After arriving at Mars in the fall of 2014, MAVEN will use its
propulsion system to enter an elliptical orbit ranging 90 to 3,870
miles above the planet. The spacecraft's eight science instruments
will take measurements during a full Earth year, which is roughly
equivalent to half of a Martian year. MAVEN also will dip to an
altitude 80 miles above the planet to sample Mars' entire upper
atmosphere. During and after its primary science mission, the
spacecraft may be used to provide communications relay support for
robotic missions on the Martian surface.
"MAVEN will obtain critical measurements that the National
Academy of Science listed as being of high priority in their 2003
decadal survey on planetary exploration," said Michael Meyer, the
Mars chief scientist at NASA Headquarters. "This field of study
also was highlighted in the 2005 NASA Roadmap for New Science of
the Sun-Earth System Connection."
The Mars Scout Program is designed to send a series of small,
low-cost, principal investigator-led missions to the Red Planet.

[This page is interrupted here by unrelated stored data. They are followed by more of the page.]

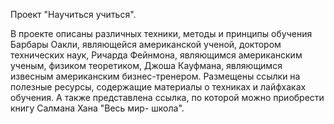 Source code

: Проект "Научиться учиться".

В проекте описаны различных техники, методы и принципы обучения Барбары Оакли, являющейся американской ученой, доктором технических наук, Ричарда Фейнмона, являющимся американским ученым, физиком теоретиком, Джоша Кауфмана, являющимся извесным американским бизнес-тренером. Размещены ссылки на полезные ресурсы, содержащие материалы о техниках и лайфхаках обучения. А также представлена ссылка, по которой можно приобрести книгу Салмана Хана "Весь мир- школа".


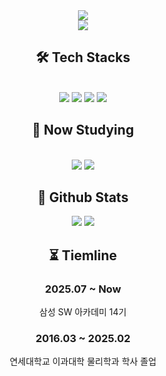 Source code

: <div align= "center">
    <img src="https://capsule-render.vercel.app/api?type=waving&color=gradient&height=180&text=RASIT&animation=&fontColor=ffffff&fontSize=60"/>
</div>
<div align="center">
<a href="https://solved.ac/profile/shjh0815"><img src="https://mazassumnida.wtf/api/v2/generate_badge?boj=shjh0815"></a>
</div>
<div align= "center">
    <h2>🛠️ Tech Stacks</h2> <br> 
    <div style="margin: 0 auto; text-align: center;" align= "center"> 
        <img src="https://img.shields.io/badge/Python-3776AB?style=for-the-badge&logo=Python&logoColor=white">
        <img src="https://img.shields.io/badge/HTML5-E34F26?style=for-the-badge&logo=HTML5&logoColor=white">
        <img src="https://img.shields.io/badge/CSS3-1572B6?style=for-the-badge&logo=CSS3&logoColor=white">
        <img src="https://img.shields.io/badge/Notion-000000?style=for-the-badge&logo=Notion&logoColor=white">
        <br/>
    </div>
</div>
<div align= "center">
    <h2>🧾 Now Studying</h2> <br> 
    <div style="margin: 0 auto; text-align: center;" align= "center">
        <img src="https://img.shields.io/badge/Django-092E20?style=for-the-badge&logo=Django&logoColor=white">
        <img src="https://img.shields.io/badge/C-A8B9CC?style=for-the-badge&logo=C&logoColor=white">
    </div>
</div>
<div align= "center"> 
    <h2>🏅 Github Stats</h2>
    <div align= "center">
        <img src="https://github-readme-stats.vercel.app/api?username=Rasit-NP&bg_color=60,8f66ff,ff8a8a&title_color=ffffff&text_color=ffffff"/>
        <img src="https://github-readme-stats.vercel.app/api/top-langs/?username=Rasit-NP&layout=compact&bg_color=60,8f66ff,ff8a8a&title_color=ffffff&text_color=ffffff"/>
    </div> 
</div>
<div align= "center"> 
    <h2>⏳ Tiemline</h2>
    <div align= "center">
        <h3>2025.07 ~ Now</h3>
        <p>삼성 SW 아카데미 14기
        <h3>2016.03 ~ 2025.02</h3>
        <p>연세대학교 이과대학 물리학과 학사 졸업</p>
    </div>
</div>
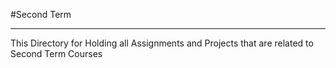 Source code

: #Second Term
___________

This Directory for Holding all Assignments and Projects that are related to Second Term Courses
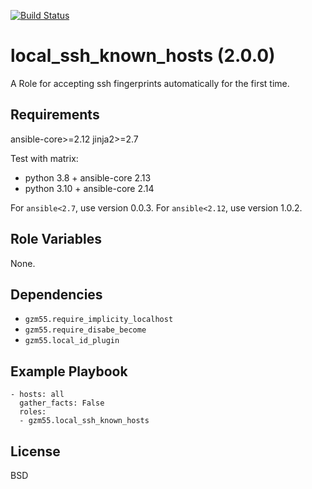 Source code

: [![Build Status](https://travis-ci.org/gzm55/ansible-local-ssh-known-hosts-role.svg?branch=master)](https://travis-ci.org/gzm55/ansible-local-ssh-known-hosts-role)

local_ssh_known_hosts (2.0.0)
=================================

A Role for accepting ssh fingerprints automatically for the first time.

Requirements
------------

ansible-core>=2.12
jinja2>=2.7

Test with matrix:
- python 3.8 + ansible-core 2.13
- python 3.10 + ansible-core 2.14

For `ansible<2.7`, use version 0.0.3.
For `ansible<2.12`, use version 1.0.2.

Role Variables
--------------

None.

Dependencies
------------

- `gzm55.require_implicity_localhost`
- `gzm55.require_disabe_become`
- `gzm55.local_id_plugin`

Example Playbook
----------------

    - hosts: all
      gather_facts: False
      roles:
      - gzm55.local_ssh_known_hosts

License
-------

BSD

The Phoenix Mars Lander was the first spacecraft selected under the
program.
As ANN reported, Phoenix landed on the icy
northern polar region of Mars on May 25, 2008. The spacecraft
completed its prime science mission on August 25, though the
lander's mission has been extended through September 30... at which
time NASA expects the lander's power supply to wane, due to the
lack of solar energy available during the Martian winter.